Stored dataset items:
◇ ◇ ◇
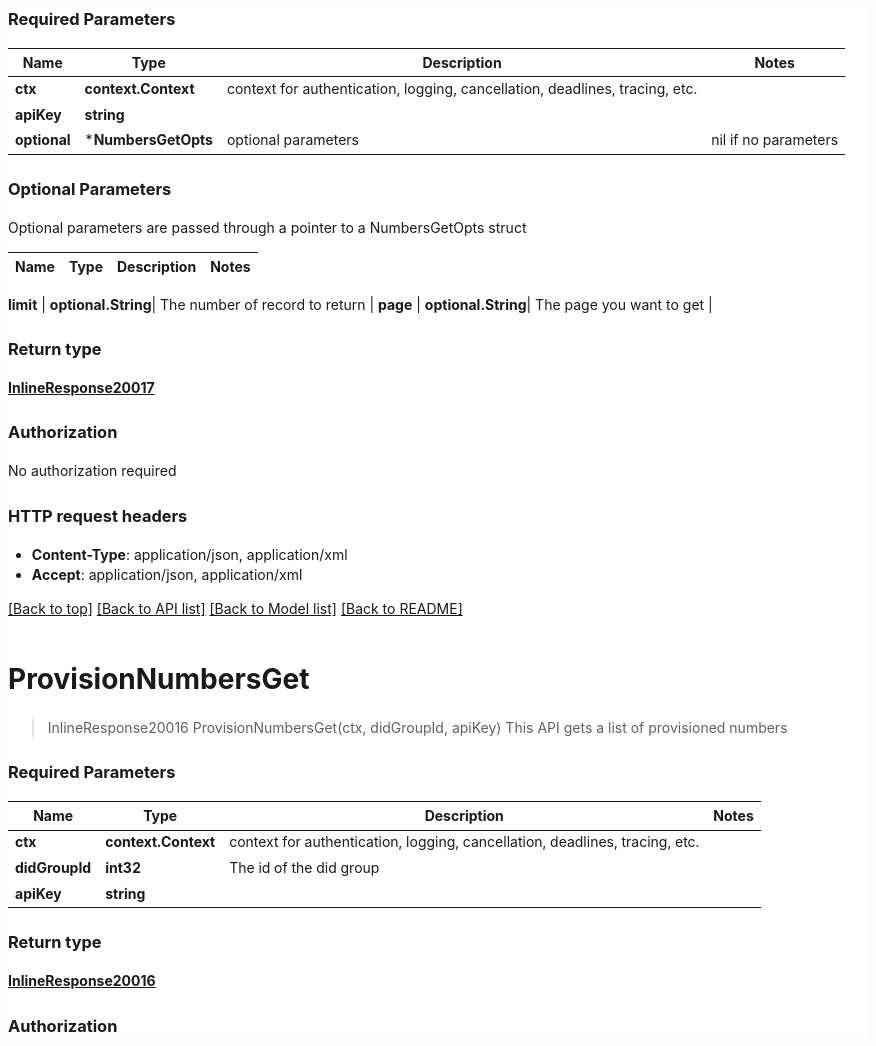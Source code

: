 ### Required Parameters

Name | Type | Description  | Notes
------------- | ------------- | ------------- | -------------
 **ctx** | **context.Context** | context for authentication, logging, cancellation, deadlines, tracing, etc.
  **apiKey** | **string**|  | 
 **optional** | ***NumbersGetOpts** | optional parameters | nil if no parameters

### Optional Parameters
Optional parameters are passed through a pointer to a NumbersGetOpts struct

Name | Type | Description  | Notes
------------- | ------------- | ------------- | -------------

 **limit** | **optional.String**| The number of record to return | 
 **page** | **optional.String**| The page you want to get | 

### Return type

[**InlineResponse20017**](inline_response_200_17.md)

### Authorization

No authorization required

### HTTP request headers

 - **Content-Type**: application/json, application/xml
 - **Accept**: application/json, application/xml

[[Back to top]](#) [[Back to API list]](../README.md#documentation-for-api-endpoints) [[Back to Model list]](../README.md#documentation-for-models) [[Back to README]](../README.md)

# **ProvisionNumbersGet**
> InlineResponse20016 ProvisionNumbersGet(ctx, didGroupId, apiKey)
This API gets a list of provisioned numbers

### Required Parameters

Name | Type | Description  | Notes
------------- | ------------- | ------------- | -------------
 **ctx** | **context.Context** | context for authentication, logging, cancellation, deadlines, tracing, etc.
  **didGroupId** | **int32**| The id of the did group | 
  **apiKey** | **string**|  | 

### Return type

[**InlineResponse20016**](inline_response_200_16.md)

### Authorization

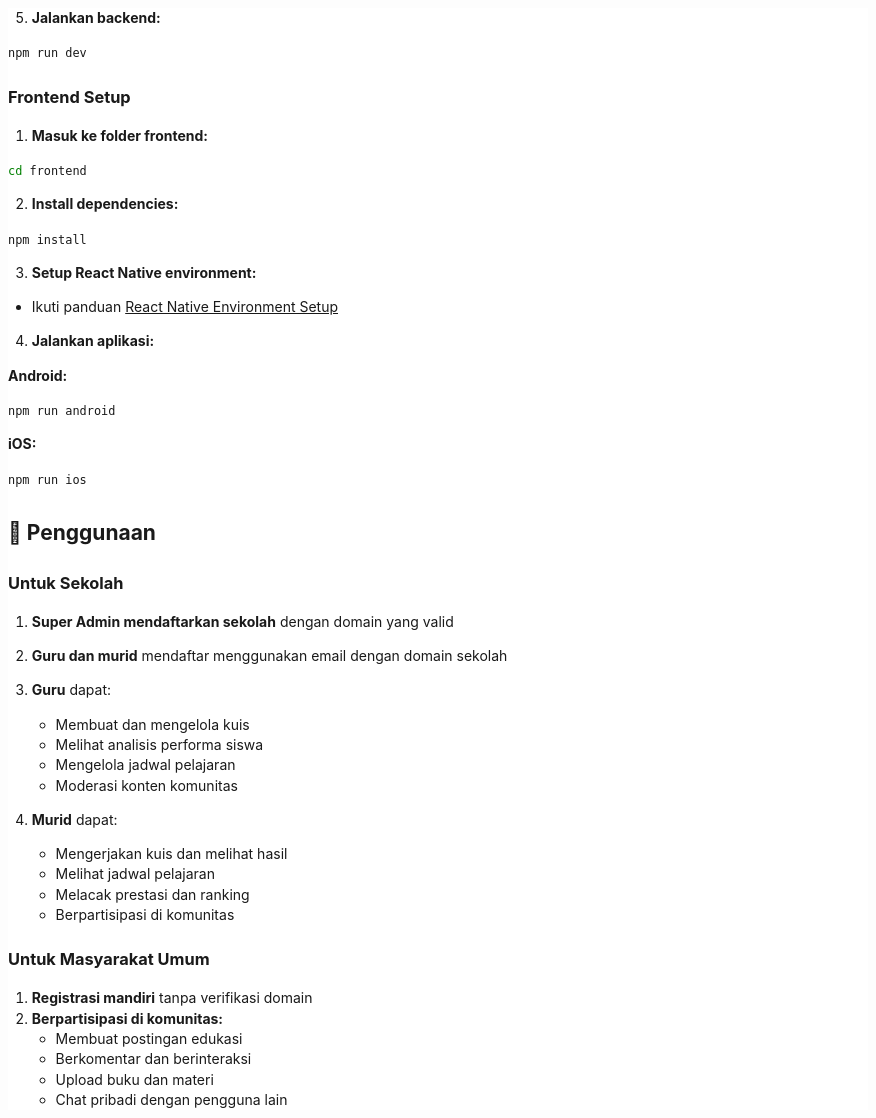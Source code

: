 5. **Jalankan backend:**
```bash
npm run dev
```

### Frontend Setup

1. **Masuk ke folder frontend:**
```bash
cd frontend
```

2. **Install dependencies:**
```bash
npm install
```

3. **Setup React Native environment:**
- Ikuti panduan [React Native Environment Setup](https://reactnative.dev/docs/environment-setup)

4. **Jalankan aplikasi:**

**Android:**
```bash
npm run android
```

**iOS:**
```bash
npm run ios
```

## 📱 Penggunaan

### Untuk Sekolah

1. **Super Admin mendaftarkan sekolah** dengan domain yang valid
2. **Guru dan murid** mendaftar menggunakan email dengan domain sekolah
3. **Guru** dapat:
   - Membuat dan mengelola kuis
   - Melihat analisis performa siswa
   - Mengelola jadwal pelajaran
   - Moderasi konten komunitas

4. **Murid** dapat:
   - Mengerjakan kuis dan melihat hasil
   - Melihat jadwal pelajaran
   - Melacak prestasi dan ranking
   - Berpartisipasi di komunitas

### Untuk Masyarakat Umum

1. **Registrasi mandiri** tanpa verifikasi domain
2. **Berpartisipasi di komunitas:**
   - Membuat postingan edukasi
   - Berkomentar dan berinteraksi
   - Upload buku dan materi
   - Chat pribadi dengan pengguna lain
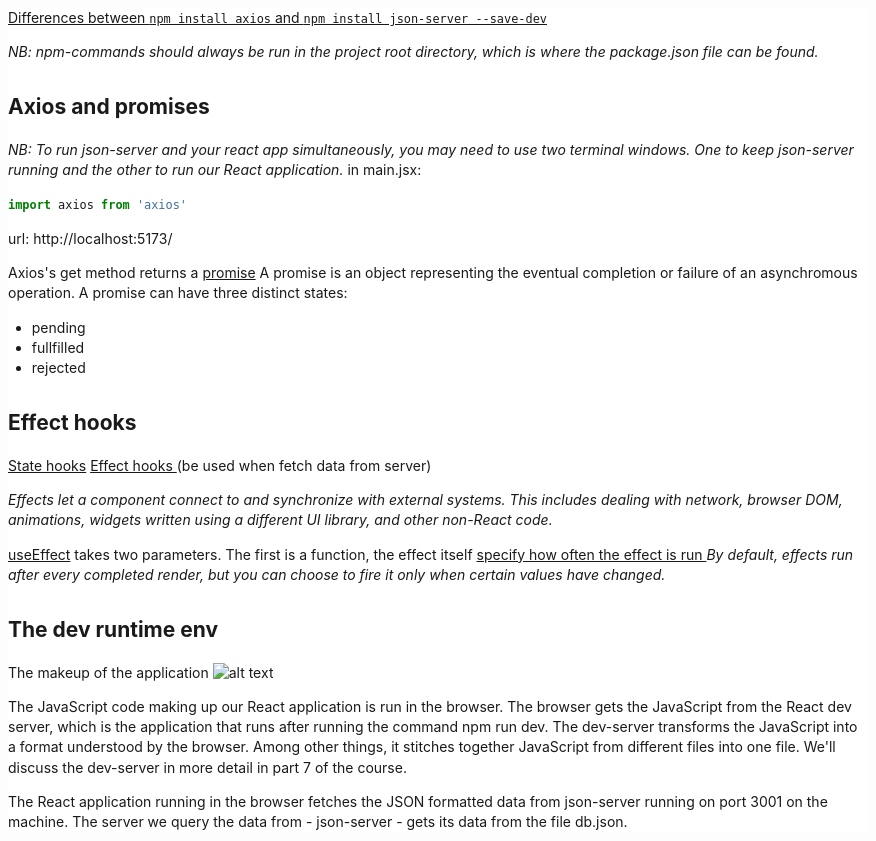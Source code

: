 [Differences between `npm install axios` and `npm install json-server --save-dev`](https://fullstackopen.com/en/part2/getting_data_from_server#:~:text=There%20is%20a%20fine,part%20of%20the%20course.)

*NB: npm-commands should always be run in the project root directory, which is where the package.json file can be found.*

## Axios and promises
*NB: To run json-server and your react app simultaneously, you may need to use two terminal windows. One to keep json-server running and the other to run our React application.*
in main.jsx: 
```js
import axios from 'axios'
```
url: http://localhost:5173/

Axios's get method returns a [promise](https://developer.mozilla.org/en-US/docs/Web/JavaScript/Guide/Using_promises) 
A promise is an object representing the eventual completion or failure of an asynchromous operation. A promise can have three distinct states:
- pending 
- fullfilled 
- rejected

## Effect hooks 
[State hooks](https://react.dev/learn/state-a-components-memory)
[Effect hooks ](https://react.dev/reference/react/hooks#effect-hooks) (be used when fetch data from server)


*Effects let a component connect to and synchronize with external systems. This includes dealing with network, browser DOM, animations, widgets written using a different UI library, and other non-React code.*

[useEffect](https://react.dev/reference/react/useEffect) takes two parameters. The first is a function, the effect itself [specify how often the effect is run ](https://react.dev/reference/react/useEffect#parameters)
*By default, effects run after every completed render, but you can choose to fire it only when certain values have changed.*
## The dev runtime env 
The makeup of the application
![alt text](image-1.png)

The JavaScript code making up our React application is run in the browser. The browser gets the JavaScript from the React dev server, which is the application that runs after running the command npm run dev. The dev-server transforms the JavaScript into a format understood by the browser. Among other things, it stitches together JavaScript from different files into one file. We'll discuss the dev-server in more detail in part 7 of the course.

The React application running in the browser fetches the JSON formatted data from json-server running on port 3001 on the machine. The server we query the data from - json-server - gets its data from the file db.json.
◇ ◇ ◇
Instructions for the task: Restate word for word the lines of the data above that begin at the line with "1. **Masuk ke folder frontend:**" and end at the line with "[State hooks](https://react.dev/learn/state-a-components-memory)", keeping both ends and dropping every picture.

Response to the task:
1. **Masuk ke folder frontend:**
```bash
cd frontend
```

2. **Install dependencies:**
```bash
npm install
```

3. **Setup React Native environment:**
- Ikuti panduan [React Native Environment Setup](https://reactnative.dev/docs/environment-setup)

4. **Jalankan aplikasi:**

**Android:**
```bash
npm run android
```

**iOS:**
```bash
npm run ios
```

## 📱 Penggunaan

### Untuk Sekolah

1. **Super Admin mendaftarkan sekolah** dengan domain yang valid
2. **Guru dan murid** mendaftar menggunakan email dengan domain sekolah
3. **Guru** dapat:
   - Membuat dan mengelola kuis
   - Melihat analisis performa siswa
   - Mengelola jadwal pelajaran
   - Moderasi konten komunitas

4. **Murid** dapat:
   - Mengerjakan kuis dan melihat hasil
   - Melihat jadwal pelajaran
   - Melacak prestasi dan ranking
   - Berpartisipasi di komunitas

### Untuk Masyarakat Umum

1. **Registrasi mandiri** tanpa verifikasi domain
2. **Berpartisipasi di komunitas:**
   - Membuat postingan edukasi
   - Berkomentar dan berinteraksi
   - Upload buku dan materi
   - Chat pribadi dengan pengguna lain
Source code

: [Differences between `npm install axios` and `npm install json-server --save-dev`](https://fullstackopen.com/en/part2/getting_data_from_server#:~:text=There%20is%20a%20fine,part%20of%20the%20course.)

*NB: npm-commands should always be run in the project root directory, which is where the package.json file can be found.*

## Axios and promises
*NB: To run json-server and your react app simultaneously, you may need to use two terminal windows. One to keep json-server running and the other to run our React application.*
in main.jsx: 
```js
import axios from 'axios'
```
url: http://localhost:5173/

Axios's get method returns a [promise](https://developer.mozilla.org/en-US/docs/Web/JavaScript/Guide/Using_promises) 
A promise is an object representing the eventual completion or failure of an asynchromous operation. A promise can have three distinct states:
- pending 
- fullfilled 
- rejected

## Effect hooks 
[State hooks](https://react.dev/learn/state-a-components-memory)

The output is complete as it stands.